* _Task directions_:
Filtering the records below, copy only those lines that include the word "RoPE는".

Saved data entries:
============

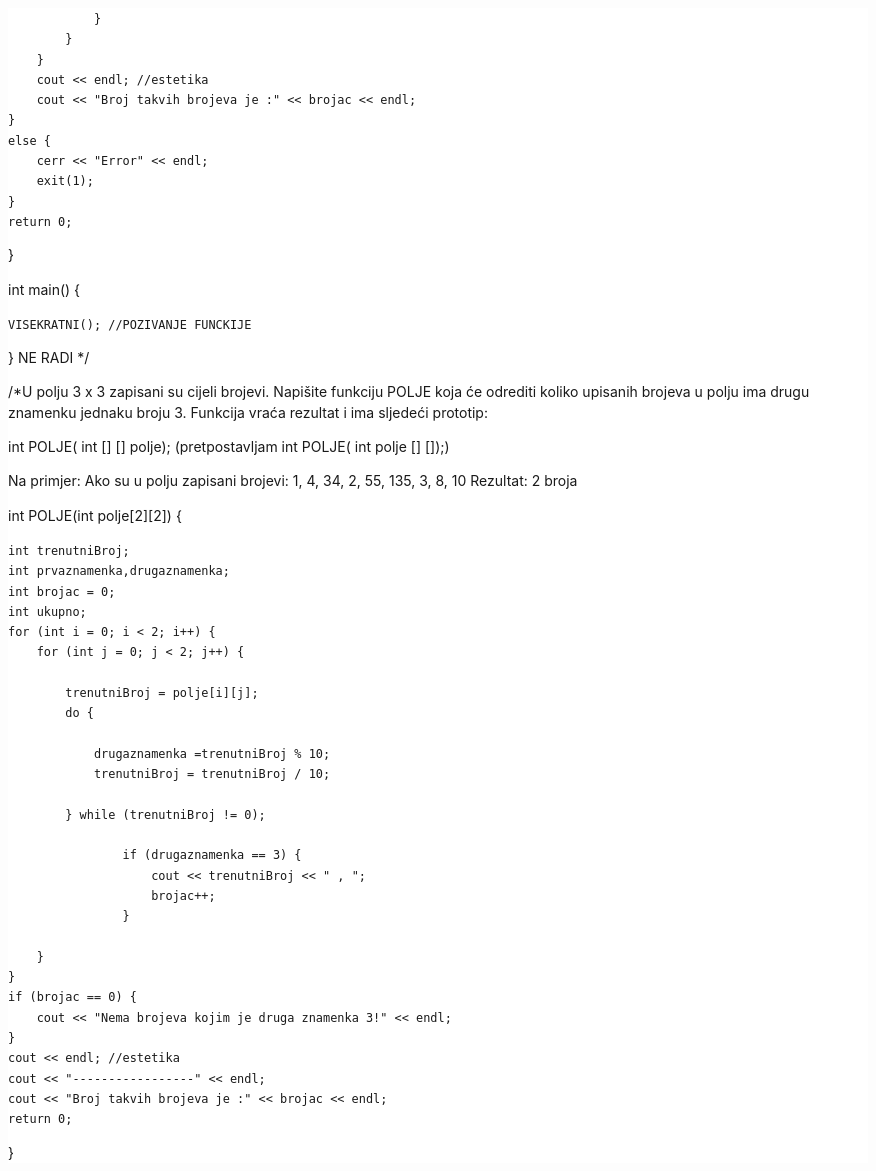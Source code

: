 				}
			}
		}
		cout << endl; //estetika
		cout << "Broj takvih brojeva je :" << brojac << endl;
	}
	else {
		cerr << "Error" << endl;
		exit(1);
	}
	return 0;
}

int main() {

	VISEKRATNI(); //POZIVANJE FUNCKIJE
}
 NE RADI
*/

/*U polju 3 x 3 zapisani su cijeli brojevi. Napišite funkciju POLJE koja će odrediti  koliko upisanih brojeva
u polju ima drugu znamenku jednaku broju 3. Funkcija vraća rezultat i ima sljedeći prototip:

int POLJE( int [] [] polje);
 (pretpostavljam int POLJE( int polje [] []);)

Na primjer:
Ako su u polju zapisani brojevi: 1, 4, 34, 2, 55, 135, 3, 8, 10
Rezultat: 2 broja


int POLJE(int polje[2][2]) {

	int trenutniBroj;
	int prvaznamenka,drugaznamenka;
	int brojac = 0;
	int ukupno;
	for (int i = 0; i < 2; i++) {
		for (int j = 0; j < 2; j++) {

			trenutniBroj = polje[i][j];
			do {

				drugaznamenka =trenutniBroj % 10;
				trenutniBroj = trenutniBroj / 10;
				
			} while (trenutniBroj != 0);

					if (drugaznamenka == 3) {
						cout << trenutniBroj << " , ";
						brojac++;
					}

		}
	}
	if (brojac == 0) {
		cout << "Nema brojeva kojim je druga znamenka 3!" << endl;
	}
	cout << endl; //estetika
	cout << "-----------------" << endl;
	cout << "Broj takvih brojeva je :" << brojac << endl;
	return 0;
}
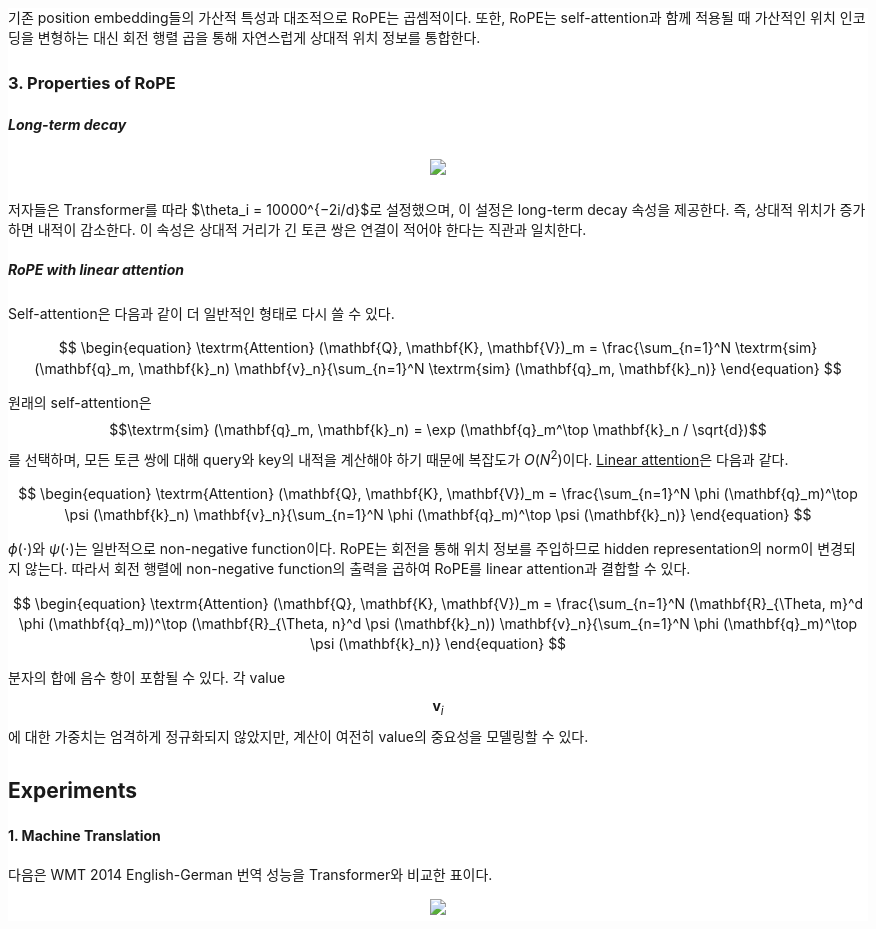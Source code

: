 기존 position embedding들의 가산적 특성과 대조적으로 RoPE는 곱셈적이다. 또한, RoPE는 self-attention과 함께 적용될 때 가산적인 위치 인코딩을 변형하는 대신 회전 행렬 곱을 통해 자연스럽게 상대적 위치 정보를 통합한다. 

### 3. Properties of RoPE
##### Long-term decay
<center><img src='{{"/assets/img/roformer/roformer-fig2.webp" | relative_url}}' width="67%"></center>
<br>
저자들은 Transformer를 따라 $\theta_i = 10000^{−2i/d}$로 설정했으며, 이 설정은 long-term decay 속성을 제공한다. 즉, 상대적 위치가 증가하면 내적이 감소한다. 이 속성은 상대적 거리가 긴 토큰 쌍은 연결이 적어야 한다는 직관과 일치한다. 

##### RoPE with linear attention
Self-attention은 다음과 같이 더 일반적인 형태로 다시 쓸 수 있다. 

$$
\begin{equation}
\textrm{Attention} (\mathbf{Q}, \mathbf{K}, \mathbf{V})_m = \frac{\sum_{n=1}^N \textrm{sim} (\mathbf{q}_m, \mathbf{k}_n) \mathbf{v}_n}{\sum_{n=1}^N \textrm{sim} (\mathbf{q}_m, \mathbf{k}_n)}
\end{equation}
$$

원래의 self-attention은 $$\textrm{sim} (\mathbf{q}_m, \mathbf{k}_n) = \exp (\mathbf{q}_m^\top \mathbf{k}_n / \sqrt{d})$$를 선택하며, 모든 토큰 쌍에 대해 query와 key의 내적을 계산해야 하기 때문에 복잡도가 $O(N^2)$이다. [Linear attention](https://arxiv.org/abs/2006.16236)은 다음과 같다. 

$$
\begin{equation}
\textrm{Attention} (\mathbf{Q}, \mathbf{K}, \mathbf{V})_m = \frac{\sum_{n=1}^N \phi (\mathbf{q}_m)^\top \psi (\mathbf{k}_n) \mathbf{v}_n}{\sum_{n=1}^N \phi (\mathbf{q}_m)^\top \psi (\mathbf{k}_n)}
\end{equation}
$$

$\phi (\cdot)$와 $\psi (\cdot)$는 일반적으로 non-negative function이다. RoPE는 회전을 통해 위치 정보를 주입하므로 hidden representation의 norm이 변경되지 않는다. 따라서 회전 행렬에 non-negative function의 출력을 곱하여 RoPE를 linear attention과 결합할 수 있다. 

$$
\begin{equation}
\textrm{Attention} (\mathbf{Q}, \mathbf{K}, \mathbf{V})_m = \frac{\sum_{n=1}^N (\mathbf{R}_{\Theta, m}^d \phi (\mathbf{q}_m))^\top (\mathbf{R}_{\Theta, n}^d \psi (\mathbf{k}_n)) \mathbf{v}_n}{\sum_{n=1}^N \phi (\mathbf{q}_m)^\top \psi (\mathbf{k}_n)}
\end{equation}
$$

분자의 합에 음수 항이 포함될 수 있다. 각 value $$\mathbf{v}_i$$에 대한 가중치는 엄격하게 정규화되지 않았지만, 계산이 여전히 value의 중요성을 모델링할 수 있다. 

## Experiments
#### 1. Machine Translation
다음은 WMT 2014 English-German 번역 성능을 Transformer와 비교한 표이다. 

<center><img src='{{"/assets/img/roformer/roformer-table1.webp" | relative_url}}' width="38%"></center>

============

* _Task response_:
: 기존 position embedding들의 가산적 특성과 대조적으로 RoPE는 곱셈적이다. 또한, RoPE는 self-attention과 함께 적용될 때 가산적인 위치 인코딩을 변형하는 대신 회전 행렬 곱을 통해 자연스럽게 상대적 위치 정보를 통합한다. 
$\phi (\cdot)$와 $\psi (\cdot)$는 일반적으로 non-negative function이다. RoPE는 회전을 통해 위치 정보를 주입하므로 hidden representation의 norm이 변경되지 않는다. 따라서 회전 행렬에 non-negative function의 출력을 곱하여 RoPE를 linear attention과 결합할 수 있다. 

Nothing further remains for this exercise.